Saved data entries
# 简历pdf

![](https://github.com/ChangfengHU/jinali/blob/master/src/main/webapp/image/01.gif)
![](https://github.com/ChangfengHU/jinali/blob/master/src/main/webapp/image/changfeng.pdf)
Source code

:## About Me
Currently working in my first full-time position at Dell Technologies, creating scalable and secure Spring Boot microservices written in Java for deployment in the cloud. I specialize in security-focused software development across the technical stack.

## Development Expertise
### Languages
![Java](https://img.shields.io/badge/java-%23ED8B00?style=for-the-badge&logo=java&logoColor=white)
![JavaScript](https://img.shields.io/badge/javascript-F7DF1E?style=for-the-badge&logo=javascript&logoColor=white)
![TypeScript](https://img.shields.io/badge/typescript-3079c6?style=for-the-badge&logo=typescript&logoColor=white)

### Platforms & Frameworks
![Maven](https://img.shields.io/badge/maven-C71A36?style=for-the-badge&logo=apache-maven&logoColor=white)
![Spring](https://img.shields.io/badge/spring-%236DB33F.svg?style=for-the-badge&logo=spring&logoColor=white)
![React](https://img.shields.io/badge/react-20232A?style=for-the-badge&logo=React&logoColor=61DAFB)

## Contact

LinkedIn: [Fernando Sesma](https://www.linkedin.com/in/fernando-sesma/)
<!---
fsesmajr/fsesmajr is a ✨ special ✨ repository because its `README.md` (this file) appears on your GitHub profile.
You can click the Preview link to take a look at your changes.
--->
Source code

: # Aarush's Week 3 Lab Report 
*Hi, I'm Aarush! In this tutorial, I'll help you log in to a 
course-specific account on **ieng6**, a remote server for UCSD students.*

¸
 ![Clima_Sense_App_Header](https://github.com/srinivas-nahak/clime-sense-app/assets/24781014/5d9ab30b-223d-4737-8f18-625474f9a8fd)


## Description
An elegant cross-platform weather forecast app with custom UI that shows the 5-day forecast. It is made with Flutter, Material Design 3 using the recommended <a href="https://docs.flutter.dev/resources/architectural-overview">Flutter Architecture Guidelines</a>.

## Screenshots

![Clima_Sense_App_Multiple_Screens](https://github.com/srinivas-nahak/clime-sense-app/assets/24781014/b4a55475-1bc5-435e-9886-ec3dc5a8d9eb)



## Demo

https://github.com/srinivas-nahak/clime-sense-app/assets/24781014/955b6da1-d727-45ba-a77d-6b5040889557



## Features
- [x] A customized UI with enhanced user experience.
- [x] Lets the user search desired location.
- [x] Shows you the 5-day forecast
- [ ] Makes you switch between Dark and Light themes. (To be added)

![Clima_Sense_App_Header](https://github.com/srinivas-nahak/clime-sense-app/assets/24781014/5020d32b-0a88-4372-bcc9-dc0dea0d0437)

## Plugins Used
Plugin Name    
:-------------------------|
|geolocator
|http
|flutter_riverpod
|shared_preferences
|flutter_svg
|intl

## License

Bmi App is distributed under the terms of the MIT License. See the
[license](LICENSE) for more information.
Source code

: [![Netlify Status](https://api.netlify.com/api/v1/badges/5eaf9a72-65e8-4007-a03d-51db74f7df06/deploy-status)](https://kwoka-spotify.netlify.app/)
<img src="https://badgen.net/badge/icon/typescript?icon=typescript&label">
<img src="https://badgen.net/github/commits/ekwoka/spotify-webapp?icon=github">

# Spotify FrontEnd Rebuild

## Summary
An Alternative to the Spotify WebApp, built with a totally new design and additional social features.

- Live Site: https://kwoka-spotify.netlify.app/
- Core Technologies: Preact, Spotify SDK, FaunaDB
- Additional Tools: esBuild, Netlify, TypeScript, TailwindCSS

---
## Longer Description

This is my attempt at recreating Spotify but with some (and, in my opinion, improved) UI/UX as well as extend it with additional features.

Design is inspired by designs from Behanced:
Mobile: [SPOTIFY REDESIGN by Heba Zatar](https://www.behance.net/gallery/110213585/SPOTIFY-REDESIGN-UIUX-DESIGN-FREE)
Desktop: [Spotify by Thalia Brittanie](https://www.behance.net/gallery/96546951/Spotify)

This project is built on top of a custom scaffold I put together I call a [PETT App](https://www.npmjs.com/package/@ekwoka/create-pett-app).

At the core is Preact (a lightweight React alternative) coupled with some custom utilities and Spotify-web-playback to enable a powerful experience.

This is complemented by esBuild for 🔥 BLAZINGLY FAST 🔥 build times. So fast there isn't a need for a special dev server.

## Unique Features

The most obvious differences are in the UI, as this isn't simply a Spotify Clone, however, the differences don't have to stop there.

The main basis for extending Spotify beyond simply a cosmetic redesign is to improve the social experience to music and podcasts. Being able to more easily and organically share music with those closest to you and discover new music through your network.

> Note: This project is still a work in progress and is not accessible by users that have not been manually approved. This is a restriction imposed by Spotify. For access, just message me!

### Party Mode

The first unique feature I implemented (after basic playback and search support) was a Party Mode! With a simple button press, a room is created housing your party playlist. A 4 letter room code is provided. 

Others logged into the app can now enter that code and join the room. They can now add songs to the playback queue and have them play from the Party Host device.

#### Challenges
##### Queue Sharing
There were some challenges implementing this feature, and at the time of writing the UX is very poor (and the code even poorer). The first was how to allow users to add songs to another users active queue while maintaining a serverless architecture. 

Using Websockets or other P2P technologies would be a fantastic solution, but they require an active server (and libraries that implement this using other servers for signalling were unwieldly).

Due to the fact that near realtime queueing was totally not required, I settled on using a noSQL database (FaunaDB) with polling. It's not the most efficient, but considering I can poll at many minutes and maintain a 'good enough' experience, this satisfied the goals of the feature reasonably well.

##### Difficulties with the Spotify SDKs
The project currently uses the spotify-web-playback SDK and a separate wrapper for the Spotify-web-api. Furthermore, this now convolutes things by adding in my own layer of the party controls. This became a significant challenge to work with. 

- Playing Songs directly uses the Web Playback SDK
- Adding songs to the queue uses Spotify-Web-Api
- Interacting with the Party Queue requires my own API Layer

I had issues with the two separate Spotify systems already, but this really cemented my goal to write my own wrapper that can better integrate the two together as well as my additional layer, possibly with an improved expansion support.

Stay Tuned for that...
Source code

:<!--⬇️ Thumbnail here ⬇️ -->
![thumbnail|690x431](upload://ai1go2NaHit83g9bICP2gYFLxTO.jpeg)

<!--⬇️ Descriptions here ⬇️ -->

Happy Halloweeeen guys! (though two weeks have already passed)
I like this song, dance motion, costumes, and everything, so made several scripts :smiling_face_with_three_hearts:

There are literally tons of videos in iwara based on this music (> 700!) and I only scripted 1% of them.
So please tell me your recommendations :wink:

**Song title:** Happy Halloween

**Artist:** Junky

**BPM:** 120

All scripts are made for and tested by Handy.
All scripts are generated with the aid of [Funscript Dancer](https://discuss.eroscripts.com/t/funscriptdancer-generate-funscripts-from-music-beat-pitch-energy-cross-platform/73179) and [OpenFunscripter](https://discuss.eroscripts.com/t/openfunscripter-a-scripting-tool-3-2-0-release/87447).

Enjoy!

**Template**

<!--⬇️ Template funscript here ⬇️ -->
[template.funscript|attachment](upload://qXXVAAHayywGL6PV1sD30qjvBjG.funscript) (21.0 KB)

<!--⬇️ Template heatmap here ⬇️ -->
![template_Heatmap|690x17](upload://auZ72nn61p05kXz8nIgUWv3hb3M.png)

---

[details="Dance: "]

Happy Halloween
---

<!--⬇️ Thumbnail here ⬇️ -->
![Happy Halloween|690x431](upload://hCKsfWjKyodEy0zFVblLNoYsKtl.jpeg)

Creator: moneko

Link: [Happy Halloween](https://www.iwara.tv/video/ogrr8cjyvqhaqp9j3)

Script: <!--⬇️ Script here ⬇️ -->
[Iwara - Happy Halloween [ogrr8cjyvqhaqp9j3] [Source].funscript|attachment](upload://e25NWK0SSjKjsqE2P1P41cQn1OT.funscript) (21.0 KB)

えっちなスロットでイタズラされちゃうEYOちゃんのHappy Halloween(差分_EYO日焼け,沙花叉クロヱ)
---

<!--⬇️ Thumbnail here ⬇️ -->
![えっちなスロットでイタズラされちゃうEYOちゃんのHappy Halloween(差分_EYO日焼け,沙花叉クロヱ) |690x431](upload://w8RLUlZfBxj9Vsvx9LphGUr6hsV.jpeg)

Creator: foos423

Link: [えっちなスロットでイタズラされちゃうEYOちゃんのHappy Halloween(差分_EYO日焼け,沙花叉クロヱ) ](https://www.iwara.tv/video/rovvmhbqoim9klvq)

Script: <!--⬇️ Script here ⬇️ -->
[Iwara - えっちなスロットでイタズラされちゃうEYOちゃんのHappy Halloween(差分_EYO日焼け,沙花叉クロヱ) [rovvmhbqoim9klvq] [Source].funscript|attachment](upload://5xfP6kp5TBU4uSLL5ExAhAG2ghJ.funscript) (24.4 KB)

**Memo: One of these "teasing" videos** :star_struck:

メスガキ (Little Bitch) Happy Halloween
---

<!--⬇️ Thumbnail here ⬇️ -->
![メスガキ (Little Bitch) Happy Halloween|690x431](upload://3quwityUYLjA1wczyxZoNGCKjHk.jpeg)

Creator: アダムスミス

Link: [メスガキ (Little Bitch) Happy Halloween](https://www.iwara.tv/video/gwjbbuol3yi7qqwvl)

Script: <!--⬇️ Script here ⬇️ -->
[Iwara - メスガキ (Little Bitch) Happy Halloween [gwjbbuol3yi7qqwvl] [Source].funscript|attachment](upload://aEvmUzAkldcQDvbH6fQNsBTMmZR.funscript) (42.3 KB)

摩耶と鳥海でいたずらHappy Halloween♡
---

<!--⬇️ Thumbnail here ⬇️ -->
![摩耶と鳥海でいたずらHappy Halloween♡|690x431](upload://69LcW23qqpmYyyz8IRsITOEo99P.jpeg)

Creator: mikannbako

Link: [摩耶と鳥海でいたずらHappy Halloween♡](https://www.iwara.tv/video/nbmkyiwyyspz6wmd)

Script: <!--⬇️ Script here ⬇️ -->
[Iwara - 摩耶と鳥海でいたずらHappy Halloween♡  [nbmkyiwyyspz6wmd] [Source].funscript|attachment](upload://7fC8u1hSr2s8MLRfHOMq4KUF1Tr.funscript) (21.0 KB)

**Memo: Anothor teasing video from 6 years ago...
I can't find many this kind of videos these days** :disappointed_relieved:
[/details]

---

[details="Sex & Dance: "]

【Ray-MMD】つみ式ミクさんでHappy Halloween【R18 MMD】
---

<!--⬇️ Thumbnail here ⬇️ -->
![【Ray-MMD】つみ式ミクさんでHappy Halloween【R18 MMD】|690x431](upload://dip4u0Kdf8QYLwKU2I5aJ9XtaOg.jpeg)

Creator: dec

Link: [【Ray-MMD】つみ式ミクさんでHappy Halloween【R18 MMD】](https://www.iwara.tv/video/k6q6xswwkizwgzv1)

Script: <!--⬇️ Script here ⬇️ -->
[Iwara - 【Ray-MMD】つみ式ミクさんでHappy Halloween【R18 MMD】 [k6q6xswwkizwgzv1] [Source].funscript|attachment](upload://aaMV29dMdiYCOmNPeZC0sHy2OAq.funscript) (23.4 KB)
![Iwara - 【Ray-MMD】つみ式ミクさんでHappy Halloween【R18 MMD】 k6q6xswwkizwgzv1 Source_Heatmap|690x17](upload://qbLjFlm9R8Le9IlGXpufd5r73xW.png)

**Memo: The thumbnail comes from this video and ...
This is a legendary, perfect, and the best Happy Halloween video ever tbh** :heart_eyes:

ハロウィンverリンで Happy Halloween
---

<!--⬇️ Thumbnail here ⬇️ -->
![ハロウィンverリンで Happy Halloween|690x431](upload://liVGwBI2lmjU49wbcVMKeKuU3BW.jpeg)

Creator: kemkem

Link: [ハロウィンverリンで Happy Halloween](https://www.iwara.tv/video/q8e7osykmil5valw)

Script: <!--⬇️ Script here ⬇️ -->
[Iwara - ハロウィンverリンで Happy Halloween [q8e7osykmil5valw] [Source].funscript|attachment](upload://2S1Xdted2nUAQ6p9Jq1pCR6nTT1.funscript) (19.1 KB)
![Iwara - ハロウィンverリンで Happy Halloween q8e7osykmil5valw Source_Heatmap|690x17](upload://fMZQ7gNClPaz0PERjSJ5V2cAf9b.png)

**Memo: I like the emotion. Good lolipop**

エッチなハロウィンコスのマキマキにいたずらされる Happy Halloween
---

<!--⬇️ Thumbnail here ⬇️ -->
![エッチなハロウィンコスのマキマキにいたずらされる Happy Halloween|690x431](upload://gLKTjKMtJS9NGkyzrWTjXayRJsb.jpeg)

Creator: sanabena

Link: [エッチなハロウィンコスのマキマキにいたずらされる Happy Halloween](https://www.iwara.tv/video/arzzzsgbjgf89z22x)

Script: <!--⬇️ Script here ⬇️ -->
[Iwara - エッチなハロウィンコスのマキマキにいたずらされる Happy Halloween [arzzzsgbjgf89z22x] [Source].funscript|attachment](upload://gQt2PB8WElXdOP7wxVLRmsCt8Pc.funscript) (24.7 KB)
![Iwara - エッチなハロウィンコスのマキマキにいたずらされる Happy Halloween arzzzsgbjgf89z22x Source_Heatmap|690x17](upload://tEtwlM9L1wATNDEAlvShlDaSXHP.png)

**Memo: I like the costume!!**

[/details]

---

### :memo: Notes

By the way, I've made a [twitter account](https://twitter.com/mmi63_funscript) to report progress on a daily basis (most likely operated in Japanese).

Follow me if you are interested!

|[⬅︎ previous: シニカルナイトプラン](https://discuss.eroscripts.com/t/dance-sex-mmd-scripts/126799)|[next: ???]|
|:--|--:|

■ **HOW TO COMPLETE THIS TASK**:
Report each line in the entries where the string "first" occurs.

■ **PROBLEM SOLUTION**:
Currently working in my first full-time position at Dell Technologies, creating scalable and secure Spring Boot microservices written in Java for deployment in the cloud. I specialize in security-focused software development across the technical stack.
The first unique feature I implemented (after basic playback and search support) was a Party Mode! With a simple button press, a room is created housing your party playlist. A 4 letter room code is provided. 
There were some challenges implementing this feature, and at the time of writing the UX is very poor (and the code even poorer). The first was how to allow users to add songs to another users active queue while maintaining a serverless architecture. 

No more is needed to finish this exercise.